-- Action item --
In the records below, the lines from the one with "Compile Cython code" through the last are to be printed exactly, and nothing else.

[Entries supplied Boundary: Start]

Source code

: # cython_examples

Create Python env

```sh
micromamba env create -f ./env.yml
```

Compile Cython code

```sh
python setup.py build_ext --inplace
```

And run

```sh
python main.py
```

[Entries supplied Boundary: End]

-- The completed task --
Compile Cython code

```sh
python setup.py build_ext --inplace
```

And run

```sh
python main.py
```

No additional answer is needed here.